*** Records for this task ***
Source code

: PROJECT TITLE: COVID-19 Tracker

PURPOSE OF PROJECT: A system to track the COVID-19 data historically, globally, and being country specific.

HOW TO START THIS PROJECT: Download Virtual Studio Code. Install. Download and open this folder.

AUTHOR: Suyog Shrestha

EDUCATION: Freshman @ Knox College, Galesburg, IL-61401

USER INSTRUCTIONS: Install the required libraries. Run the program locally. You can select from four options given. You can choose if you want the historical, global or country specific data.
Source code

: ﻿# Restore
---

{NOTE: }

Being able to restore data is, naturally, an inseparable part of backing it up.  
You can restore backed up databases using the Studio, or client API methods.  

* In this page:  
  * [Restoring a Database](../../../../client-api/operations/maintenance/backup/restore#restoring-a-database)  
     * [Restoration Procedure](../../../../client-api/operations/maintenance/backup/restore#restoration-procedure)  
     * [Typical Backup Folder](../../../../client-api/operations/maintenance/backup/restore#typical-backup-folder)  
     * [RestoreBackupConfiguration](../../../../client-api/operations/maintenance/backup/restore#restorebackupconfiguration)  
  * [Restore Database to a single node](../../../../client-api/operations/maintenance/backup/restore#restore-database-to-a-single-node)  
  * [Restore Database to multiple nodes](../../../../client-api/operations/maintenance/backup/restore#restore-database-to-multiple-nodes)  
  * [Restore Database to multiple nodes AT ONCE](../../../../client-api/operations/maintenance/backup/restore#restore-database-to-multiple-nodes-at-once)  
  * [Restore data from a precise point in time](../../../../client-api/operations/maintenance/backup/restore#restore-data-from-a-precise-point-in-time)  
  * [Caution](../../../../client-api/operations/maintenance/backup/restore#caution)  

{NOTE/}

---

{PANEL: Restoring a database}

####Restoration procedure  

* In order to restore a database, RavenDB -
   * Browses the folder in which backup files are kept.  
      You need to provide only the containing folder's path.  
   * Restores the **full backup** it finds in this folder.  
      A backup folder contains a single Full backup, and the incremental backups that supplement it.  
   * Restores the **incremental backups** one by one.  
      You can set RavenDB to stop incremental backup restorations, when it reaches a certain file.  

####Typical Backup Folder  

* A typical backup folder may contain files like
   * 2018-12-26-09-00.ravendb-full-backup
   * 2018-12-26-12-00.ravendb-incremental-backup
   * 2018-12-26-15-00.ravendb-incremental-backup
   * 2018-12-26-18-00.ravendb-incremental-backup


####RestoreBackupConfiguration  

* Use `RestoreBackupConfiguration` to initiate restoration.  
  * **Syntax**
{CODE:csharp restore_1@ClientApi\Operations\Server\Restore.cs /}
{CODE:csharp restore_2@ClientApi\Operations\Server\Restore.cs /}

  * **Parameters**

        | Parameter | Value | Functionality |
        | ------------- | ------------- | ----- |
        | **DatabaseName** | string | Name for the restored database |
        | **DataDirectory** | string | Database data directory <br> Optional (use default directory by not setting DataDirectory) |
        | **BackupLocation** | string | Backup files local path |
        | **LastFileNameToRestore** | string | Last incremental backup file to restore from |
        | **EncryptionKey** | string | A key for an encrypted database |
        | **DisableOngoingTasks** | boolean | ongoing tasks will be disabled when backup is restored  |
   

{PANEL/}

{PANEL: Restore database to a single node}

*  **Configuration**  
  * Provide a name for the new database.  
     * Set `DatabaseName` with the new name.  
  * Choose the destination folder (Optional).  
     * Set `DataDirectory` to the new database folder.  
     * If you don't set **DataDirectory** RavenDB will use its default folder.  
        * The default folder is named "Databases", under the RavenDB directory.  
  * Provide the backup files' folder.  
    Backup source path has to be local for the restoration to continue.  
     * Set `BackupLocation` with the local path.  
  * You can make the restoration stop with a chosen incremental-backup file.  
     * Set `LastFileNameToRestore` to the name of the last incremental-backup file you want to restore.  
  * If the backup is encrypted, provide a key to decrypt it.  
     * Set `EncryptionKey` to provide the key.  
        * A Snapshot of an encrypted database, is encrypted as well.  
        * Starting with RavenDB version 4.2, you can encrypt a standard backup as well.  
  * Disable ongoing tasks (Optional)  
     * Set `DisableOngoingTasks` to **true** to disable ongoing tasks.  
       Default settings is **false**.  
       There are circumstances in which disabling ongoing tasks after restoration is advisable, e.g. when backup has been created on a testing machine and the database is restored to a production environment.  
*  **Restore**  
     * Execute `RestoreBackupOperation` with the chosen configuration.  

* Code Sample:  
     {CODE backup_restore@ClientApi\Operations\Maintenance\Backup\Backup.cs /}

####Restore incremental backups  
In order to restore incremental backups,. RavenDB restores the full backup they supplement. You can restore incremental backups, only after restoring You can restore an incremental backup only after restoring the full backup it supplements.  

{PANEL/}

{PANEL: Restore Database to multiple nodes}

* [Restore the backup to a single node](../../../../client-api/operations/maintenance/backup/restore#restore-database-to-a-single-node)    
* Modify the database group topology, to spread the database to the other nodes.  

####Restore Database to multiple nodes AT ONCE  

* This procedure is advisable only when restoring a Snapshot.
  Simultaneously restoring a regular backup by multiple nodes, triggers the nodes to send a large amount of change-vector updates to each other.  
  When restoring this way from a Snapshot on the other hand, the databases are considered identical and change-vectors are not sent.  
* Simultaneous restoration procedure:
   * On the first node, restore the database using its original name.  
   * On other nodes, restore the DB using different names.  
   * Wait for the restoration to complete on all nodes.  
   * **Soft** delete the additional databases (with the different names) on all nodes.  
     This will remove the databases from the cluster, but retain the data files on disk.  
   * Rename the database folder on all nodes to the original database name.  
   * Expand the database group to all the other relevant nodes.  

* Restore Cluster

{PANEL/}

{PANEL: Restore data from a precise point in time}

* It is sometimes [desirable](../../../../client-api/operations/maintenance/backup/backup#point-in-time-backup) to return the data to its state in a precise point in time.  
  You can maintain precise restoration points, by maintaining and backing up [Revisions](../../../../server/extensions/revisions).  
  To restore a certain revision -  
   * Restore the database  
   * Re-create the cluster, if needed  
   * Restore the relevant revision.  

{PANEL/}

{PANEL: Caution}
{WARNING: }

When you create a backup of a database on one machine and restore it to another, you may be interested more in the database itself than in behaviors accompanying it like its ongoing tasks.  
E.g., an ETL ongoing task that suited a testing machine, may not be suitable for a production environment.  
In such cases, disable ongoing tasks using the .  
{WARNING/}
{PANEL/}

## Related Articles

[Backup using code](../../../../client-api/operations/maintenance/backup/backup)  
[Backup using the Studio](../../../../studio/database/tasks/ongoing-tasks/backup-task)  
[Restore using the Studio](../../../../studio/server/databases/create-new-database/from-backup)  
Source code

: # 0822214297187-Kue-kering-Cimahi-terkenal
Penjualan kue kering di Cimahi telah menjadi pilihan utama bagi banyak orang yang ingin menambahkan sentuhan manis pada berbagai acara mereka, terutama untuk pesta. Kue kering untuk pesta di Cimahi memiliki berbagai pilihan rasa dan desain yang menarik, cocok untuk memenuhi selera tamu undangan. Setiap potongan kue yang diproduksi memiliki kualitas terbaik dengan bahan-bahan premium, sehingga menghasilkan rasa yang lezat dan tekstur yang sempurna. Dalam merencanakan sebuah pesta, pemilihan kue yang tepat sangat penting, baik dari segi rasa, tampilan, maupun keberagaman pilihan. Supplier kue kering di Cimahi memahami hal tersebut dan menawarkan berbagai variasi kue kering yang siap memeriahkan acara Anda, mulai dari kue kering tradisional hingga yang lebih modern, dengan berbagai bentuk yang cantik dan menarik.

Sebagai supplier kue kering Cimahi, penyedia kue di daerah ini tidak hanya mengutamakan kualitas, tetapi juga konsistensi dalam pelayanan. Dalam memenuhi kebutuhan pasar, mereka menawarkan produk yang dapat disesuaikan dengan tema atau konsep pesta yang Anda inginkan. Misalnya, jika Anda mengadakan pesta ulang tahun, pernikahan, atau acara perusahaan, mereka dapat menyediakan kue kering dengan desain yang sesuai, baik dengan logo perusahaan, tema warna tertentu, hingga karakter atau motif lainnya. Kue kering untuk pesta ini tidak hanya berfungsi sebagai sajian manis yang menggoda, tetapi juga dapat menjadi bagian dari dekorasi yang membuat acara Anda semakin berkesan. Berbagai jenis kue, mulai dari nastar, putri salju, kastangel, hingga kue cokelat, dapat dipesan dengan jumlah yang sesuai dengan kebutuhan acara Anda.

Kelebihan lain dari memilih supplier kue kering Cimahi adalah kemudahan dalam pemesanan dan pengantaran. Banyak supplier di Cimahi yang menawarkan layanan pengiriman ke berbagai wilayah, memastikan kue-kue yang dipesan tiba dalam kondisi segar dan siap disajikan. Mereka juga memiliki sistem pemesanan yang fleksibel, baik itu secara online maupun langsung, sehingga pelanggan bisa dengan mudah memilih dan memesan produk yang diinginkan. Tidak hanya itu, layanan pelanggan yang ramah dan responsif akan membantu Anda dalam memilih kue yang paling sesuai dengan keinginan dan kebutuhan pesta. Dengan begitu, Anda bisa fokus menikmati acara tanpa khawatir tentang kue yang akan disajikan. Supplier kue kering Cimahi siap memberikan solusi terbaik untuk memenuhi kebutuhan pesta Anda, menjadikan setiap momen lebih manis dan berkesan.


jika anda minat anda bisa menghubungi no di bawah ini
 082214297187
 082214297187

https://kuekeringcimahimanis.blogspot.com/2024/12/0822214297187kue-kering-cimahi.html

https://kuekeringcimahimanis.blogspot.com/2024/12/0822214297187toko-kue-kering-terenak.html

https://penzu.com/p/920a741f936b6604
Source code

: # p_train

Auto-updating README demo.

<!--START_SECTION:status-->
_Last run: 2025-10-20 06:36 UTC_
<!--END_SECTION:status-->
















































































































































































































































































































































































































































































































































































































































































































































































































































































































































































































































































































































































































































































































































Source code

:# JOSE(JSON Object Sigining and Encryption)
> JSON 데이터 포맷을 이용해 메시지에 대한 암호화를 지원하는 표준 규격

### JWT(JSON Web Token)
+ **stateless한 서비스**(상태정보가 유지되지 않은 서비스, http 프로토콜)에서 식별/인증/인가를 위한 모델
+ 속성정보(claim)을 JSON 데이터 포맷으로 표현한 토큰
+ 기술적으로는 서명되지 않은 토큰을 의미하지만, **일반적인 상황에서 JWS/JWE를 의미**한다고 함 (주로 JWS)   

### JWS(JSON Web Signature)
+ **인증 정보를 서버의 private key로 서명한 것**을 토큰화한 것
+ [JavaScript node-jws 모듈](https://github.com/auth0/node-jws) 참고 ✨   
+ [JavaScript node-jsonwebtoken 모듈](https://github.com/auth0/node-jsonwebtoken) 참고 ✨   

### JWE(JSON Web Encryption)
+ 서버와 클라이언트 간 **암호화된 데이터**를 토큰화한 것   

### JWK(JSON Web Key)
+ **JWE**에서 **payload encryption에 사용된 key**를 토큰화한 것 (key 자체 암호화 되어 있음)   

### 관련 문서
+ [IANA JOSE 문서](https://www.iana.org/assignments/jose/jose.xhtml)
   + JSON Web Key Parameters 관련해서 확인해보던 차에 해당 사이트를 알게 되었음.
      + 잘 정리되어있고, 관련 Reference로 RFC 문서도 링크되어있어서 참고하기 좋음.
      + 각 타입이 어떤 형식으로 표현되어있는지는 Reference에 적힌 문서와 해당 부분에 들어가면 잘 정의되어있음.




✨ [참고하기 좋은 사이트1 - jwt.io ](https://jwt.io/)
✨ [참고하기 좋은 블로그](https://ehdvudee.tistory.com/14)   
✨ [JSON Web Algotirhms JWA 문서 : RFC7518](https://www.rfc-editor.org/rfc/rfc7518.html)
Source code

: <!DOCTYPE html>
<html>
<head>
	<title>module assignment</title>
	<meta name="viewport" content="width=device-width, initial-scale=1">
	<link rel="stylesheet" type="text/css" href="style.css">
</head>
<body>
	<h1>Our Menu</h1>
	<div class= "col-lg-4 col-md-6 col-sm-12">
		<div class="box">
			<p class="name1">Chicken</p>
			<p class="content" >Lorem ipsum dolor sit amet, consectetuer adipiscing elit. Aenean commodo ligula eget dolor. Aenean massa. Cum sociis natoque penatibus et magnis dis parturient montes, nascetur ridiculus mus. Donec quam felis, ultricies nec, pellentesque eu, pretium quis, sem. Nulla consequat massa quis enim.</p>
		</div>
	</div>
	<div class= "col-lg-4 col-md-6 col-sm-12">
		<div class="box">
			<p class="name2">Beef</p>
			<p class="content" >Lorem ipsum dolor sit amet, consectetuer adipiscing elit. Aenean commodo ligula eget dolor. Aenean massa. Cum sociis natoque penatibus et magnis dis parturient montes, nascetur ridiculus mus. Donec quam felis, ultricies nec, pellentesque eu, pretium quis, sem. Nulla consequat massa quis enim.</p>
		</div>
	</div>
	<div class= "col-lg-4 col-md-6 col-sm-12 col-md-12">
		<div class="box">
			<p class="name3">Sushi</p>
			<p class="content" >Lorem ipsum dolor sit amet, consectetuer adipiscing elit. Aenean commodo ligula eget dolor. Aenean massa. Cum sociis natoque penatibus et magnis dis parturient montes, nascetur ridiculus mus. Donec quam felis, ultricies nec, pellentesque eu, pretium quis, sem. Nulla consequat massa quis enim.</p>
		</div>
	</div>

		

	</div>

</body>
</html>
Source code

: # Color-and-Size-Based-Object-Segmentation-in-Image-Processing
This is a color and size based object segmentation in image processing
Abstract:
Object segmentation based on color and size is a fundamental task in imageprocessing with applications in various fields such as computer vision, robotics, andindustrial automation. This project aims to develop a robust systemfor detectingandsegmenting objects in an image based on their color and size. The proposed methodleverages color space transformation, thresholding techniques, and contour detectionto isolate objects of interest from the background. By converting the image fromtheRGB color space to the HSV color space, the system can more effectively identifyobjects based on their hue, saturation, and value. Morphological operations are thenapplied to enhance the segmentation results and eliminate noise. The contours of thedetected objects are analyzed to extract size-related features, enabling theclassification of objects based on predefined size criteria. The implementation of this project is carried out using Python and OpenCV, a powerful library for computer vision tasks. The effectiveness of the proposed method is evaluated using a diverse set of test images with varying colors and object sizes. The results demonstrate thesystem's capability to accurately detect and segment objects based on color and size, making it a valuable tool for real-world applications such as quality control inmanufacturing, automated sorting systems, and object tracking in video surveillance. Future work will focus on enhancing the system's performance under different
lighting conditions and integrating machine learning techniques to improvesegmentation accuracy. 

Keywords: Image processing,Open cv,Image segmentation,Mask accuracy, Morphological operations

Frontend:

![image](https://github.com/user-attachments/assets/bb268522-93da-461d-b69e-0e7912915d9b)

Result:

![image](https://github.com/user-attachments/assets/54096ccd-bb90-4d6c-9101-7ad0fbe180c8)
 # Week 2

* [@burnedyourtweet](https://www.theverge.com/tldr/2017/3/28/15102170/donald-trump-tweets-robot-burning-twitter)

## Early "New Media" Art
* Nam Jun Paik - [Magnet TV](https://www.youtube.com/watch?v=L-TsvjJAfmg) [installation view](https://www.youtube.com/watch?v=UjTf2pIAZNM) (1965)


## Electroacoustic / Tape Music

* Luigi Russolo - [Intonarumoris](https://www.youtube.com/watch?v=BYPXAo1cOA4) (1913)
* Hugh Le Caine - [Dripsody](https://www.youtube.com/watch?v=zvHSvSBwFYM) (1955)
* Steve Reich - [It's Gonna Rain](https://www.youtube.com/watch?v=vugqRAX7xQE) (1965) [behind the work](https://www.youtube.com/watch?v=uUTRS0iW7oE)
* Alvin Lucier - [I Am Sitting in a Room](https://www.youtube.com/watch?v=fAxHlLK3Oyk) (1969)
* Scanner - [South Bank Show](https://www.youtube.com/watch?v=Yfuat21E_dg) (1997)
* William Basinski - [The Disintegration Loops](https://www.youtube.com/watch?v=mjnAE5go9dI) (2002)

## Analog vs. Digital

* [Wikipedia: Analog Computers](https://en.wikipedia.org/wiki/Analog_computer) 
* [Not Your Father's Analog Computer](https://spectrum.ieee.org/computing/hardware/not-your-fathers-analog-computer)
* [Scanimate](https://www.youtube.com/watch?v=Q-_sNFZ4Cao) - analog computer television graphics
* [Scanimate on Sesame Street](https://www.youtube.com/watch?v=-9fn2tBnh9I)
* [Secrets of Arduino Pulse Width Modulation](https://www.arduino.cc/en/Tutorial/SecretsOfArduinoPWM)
***
→ **Task goal**
Go through the material above line by line and state how many lines contain "EncryptionKey". Give only the number.

→ **The completed task**
2